▶ [Provided entries]:
+-------+

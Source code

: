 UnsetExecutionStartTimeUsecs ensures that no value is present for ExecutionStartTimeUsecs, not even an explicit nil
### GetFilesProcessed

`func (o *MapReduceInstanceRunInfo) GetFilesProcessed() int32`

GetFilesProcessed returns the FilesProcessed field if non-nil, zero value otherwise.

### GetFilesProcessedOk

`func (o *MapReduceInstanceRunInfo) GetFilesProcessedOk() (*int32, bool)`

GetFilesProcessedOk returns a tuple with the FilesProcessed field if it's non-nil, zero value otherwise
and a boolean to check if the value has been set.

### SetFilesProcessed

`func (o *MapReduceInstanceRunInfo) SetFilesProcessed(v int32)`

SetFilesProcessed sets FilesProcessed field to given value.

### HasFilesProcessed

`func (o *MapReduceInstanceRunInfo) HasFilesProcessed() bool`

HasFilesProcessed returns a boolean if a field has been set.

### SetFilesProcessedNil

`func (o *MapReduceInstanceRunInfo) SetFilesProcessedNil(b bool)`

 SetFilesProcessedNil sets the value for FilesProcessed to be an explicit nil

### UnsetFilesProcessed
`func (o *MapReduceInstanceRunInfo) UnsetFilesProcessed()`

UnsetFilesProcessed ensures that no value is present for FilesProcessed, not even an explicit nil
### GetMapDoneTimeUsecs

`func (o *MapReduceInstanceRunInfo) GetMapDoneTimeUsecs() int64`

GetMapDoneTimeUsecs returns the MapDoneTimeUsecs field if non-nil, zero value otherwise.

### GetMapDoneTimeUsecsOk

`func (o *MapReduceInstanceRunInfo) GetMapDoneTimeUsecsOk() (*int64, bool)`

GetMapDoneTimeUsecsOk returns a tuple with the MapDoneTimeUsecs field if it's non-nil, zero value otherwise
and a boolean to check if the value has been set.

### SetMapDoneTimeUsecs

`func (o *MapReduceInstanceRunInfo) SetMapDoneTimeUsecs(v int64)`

+-------+

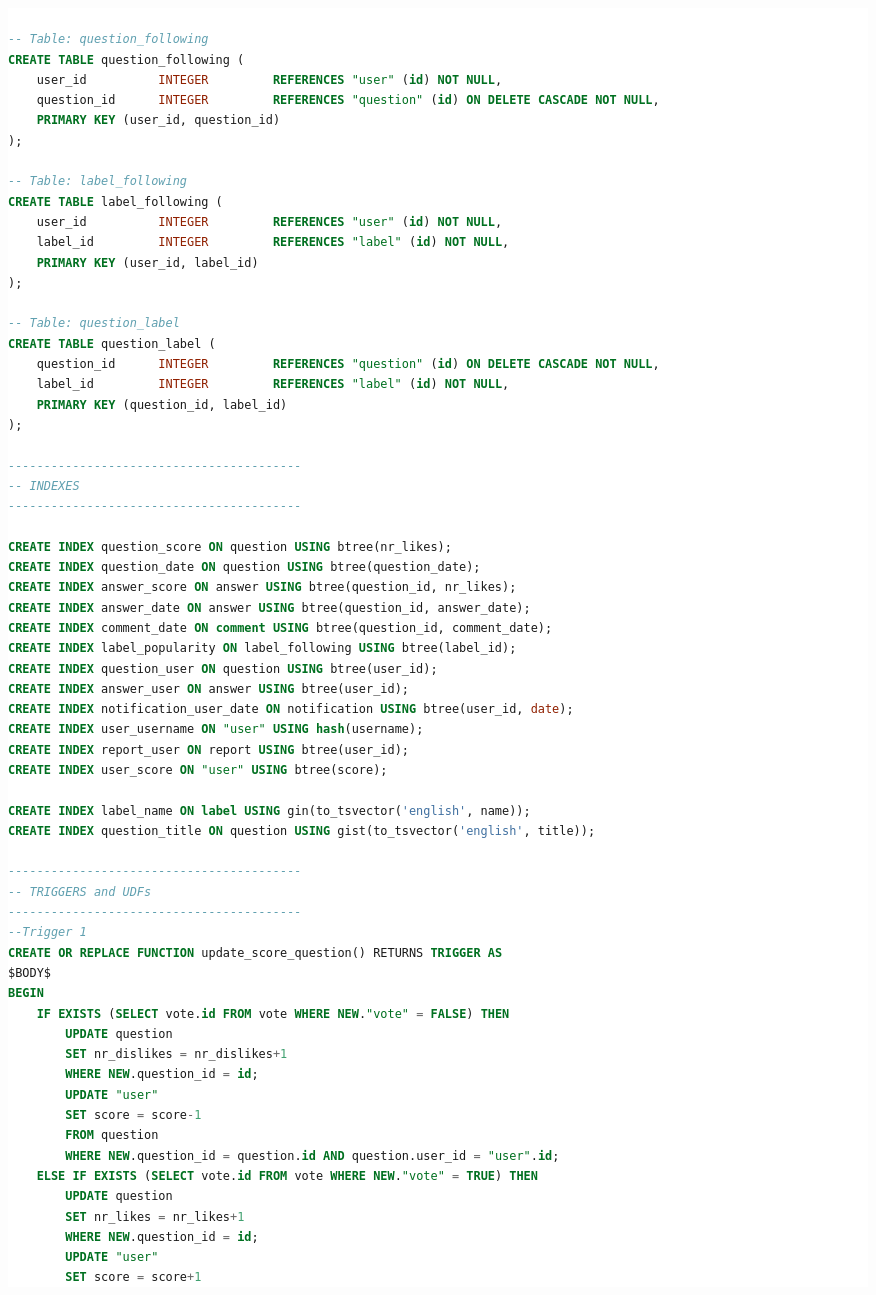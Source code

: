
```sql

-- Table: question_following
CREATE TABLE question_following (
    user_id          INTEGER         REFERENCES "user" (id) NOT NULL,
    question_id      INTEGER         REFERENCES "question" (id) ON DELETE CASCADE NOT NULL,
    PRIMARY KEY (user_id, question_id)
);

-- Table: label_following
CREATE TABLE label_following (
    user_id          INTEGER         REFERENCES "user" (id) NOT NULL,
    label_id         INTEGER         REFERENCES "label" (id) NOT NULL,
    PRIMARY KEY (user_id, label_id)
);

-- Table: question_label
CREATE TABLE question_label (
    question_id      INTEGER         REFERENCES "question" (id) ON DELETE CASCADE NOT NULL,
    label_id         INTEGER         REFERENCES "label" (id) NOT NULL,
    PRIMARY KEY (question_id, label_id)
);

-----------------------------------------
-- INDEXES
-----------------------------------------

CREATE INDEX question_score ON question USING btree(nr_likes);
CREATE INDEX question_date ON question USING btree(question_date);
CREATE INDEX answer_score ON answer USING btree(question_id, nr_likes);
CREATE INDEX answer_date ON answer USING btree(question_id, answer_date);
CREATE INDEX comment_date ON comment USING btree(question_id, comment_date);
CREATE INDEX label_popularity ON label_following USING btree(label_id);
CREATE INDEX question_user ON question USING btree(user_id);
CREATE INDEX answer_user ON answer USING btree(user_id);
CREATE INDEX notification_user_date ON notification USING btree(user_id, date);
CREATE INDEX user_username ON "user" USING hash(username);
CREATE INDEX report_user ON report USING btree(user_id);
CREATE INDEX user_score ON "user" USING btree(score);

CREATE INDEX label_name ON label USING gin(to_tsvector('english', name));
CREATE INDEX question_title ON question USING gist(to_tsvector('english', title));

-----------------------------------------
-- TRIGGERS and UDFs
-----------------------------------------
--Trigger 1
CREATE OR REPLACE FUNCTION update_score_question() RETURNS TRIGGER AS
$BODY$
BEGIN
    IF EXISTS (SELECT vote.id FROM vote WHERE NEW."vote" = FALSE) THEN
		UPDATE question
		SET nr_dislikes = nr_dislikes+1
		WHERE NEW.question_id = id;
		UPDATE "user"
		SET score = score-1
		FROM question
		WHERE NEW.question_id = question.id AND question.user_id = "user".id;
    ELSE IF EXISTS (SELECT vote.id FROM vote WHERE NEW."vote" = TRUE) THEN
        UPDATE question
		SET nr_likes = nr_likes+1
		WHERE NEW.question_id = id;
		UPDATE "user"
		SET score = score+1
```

+-------+

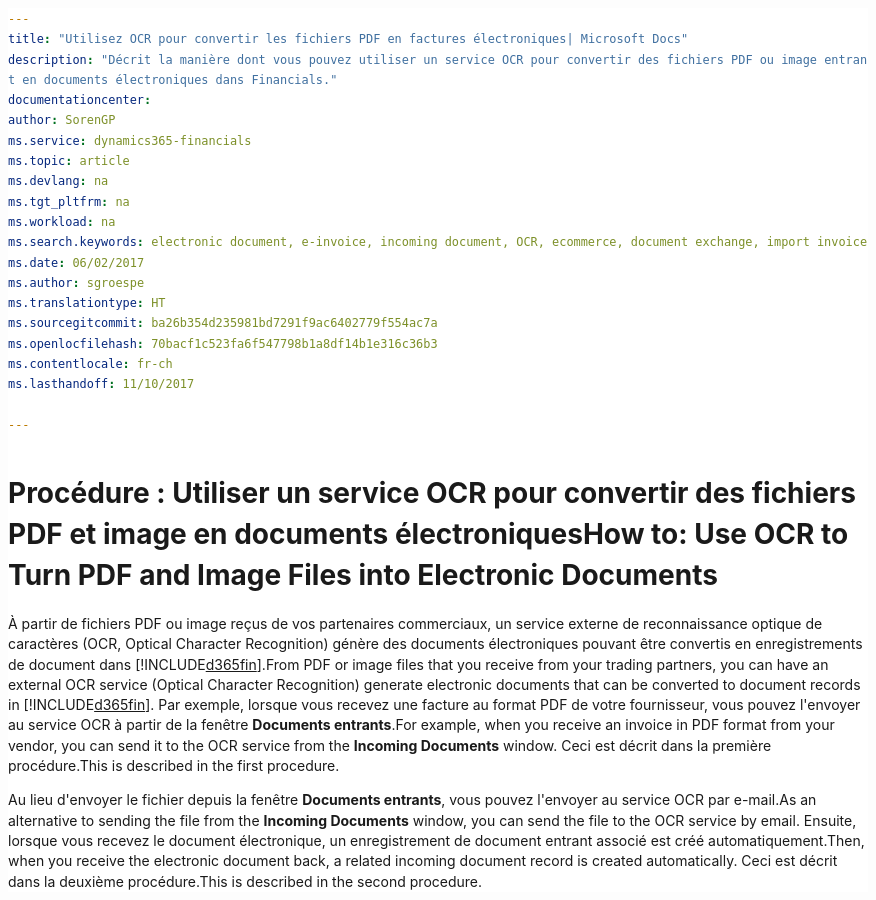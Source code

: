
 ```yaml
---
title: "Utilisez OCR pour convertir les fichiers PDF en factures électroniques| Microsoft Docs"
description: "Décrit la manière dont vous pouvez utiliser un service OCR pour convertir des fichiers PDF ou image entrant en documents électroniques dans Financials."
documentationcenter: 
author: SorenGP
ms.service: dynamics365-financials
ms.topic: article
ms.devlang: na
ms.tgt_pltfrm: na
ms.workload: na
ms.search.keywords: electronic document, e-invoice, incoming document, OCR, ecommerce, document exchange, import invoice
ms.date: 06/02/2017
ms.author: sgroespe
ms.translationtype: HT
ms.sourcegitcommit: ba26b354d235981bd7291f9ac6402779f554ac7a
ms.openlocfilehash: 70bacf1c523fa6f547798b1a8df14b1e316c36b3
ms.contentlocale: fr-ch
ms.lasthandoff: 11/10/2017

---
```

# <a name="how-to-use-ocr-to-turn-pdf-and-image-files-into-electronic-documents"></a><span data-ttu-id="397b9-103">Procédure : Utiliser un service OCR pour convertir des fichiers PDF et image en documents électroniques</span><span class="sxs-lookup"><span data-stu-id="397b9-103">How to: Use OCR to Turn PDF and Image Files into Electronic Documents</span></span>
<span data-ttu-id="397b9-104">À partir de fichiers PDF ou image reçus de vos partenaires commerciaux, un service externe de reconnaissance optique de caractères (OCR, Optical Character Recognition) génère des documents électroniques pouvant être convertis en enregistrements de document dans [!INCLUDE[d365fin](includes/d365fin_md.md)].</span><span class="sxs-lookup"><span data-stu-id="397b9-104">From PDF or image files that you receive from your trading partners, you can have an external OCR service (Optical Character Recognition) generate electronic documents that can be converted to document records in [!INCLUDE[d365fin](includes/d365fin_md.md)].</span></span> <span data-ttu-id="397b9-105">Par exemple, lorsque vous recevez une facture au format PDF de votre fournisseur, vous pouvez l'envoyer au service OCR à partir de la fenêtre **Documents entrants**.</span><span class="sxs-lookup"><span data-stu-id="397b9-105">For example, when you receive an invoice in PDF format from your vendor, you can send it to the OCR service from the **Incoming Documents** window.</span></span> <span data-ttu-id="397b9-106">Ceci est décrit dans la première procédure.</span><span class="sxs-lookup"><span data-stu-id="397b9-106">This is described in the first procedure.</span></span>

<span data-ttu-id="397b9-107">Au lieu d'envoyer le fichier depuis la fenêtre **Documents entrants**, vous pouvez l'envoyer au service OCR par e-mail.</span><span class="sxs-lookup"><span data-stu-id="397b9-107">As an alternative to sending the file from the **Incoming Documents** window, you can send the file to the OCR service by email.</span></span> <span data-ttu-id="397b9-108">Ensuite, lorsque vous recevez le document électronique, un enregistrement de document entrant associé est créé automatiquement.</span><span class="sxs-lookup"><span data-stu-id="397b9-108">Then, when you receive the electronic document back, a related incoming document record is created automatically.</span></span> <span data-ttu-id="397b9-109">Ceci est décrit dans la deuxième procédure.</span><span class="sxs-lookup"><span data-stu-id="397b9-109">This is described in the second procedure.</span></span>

+-------+

▶ [Problem statement]: Report the number of lines in the listing that hold the string "tuple", and nothing else.

▶ [Exercise solution]: 2